Lester and Sue Smith Breast Center, Baylor College of Medicine, Houston, TX 77030, USA.
Oncogene. 2011 Oct 27;30(43):4399-409. doi: 10.1038/onc.2011.147. Epub 2011 May 2.
Progenitor cells are considered an important cell of origin of human malignancies. However, there has not been any single gene that can define mammary bipotential progenitor cells, and as such it has not been possible to use genetic methods to introduce oncogenic alterations into these cells in vivo to study tumorigenesis from them. Keratin 6a is expressed in a subset of mammary luminal epithelial cells and body cells of terminal end buds. By generating transgenic mice using the Keratin 6a (K6a) gene promoter to express tumor virus A (tva), which encodes the receptor for avian leukosis virus subgroup A (ALV/A), we provide direct evidence that K6a(+) cells are bipotential progenitor cells, and the first demonstration of a non-basal location for some biopotential progenitor cells. These K6a(+) cells were readily induced to form mammary tumors by intraductal injection of RCAS (an ALV/A-derived vector) carrying the gene encoding the polyoma middle T antigen. Tumors in this K6a-tva line were papillary and resembled the normal breast-like subtype of human breast cancer. This is the first model of this subtype of human tumors and thus may be useful for preclinical testing of targeted therapy for patients with normal-like breast cancer. These observations also provide direct in vivo evidence for the hypothesis that the cell of origin affects mammary tumor phenotypes.
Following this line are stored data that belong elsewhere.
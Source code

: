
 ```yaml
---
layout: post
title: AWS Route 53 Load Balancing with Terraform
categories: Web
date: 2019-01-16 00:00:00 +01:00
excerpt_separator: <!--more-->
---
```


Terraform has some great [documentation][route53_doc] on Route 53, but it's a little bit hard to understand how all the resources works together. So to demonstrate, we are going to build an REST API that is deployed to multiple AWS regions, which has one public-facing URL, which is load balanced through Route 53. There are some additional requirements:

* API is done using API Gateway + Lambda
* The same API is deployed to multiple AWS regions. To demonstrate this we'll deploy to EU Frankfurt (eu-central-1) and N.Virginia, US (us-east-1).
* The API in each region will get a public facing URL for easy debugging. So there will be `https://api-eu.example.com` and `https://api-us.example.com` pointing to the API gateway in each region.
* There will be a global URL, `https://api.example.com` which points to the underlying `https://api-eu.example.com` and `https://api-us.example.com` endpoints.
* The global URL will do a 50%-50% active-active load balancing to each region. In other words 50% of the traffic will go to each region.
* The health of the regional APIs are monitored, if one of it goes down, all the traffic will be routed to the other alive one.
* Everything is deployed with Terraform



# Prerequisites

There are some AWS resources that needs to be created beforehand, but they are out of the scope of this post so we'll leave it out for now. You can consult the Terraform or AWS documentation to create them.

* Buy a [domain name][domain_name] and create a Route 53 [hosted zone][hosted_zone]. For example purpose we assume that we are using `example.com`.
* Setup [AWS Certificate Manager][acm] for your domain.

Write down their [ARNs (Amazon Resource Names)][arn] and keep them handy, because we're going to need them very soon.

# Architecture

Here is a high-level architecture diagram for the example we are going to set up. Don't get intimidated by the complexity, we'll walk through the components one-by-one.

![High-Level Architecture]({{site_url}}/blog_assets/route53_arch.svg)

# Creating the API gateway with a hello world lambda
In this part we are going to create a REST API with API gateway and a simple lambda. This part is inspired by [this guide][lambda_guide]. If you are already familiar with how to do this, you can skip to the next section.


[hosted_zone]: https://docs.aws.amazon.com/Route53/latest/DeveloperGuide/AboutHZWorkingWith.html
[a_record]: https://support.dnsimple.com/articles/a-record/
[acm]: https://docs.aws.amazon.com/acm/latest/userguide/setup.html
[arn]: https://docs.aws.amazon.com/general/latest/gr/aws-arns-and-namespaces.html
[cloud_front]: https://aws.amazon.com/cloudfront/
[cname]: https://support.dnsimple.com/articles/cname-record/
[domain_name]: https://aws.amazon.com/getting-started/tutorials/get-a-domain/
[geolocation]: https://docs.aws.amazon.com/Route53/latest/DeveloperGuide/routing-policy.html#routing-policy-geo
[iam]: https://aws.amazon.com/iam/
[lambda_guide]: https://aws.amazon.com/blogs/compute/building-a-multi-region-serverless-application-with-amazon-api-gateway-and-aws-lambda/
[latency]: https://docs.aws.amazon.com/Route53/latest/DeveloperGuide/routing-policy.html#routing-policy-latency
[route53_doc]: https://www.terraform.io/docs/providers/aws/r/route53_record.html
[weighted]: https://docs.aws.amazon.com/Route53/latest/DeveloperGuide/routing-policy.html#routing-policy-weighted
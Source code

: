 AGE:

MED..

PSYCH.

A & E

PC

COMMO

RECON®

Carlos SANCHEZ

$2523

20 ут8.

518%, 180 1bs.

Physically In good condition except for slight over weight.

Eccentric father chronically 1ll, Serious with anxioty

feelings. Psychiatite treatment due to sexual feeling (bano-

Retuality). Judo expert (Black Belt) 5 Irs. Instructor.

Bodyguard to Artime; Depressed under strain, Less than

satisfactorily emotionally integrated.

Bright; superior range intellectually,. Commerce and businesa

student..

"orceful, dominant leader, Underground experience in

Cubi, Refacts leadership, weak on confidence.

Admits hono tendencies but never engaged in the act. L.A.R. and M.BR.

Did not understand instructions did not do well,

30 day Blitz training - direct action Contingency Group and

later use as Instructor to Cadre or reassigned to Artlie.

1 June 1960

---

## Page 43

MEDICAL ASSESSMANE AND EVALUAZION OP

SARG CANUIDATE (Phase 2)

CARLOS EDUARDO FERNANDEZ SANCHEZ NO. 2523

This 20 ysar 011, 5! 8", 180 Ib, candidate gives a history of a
祖细胞被认为是人类恶性肿瘤的重要起源细胞。然而,目前还没有任何一个单一的基因可以定义乳腺双潜能祖细胞,因此,不可能使用遗传方法将致癌改变引入这些细胞中,从而在体内研究它们的肿瘤发生。角蛋白 6a 在乳腺腔上皮细胞和终末芽体的体细胞亚群中表达。通过使用角蛋白 6a(K6a)基因启动子生成转基因小鼠来表达肿瘤病毒 A(tva),该病毒编码禽白血病病毒亚群 A(ALV/A)的受体,我们提供了直接证据表明 K6a(+)细胞是双潜能祖细胞,这也是首次证明一些双潜能祖细胞位于非基底位置。通过向这些 K6a(+)细胞内注射携带编码多瘤病毒中间 T 抗原基因的 RCAS(一种源自 ALV/A 的载体),很容易诱导它们形成乳腺肿瘤。在这个 K6a-tva 系中,肿瘤呈乳头状,类似于人类乳腺癌的正常乳腺样亚型。这是这种人类肿瘤亚型的第一个模型,因此可能有助于对具有正常样乳腺癌的患者进行靶向治疗的临床前测试。这些观察结果还为这样的假说提供了直接的体内证据,即起源细胞会影响乳腺肿瘤表型。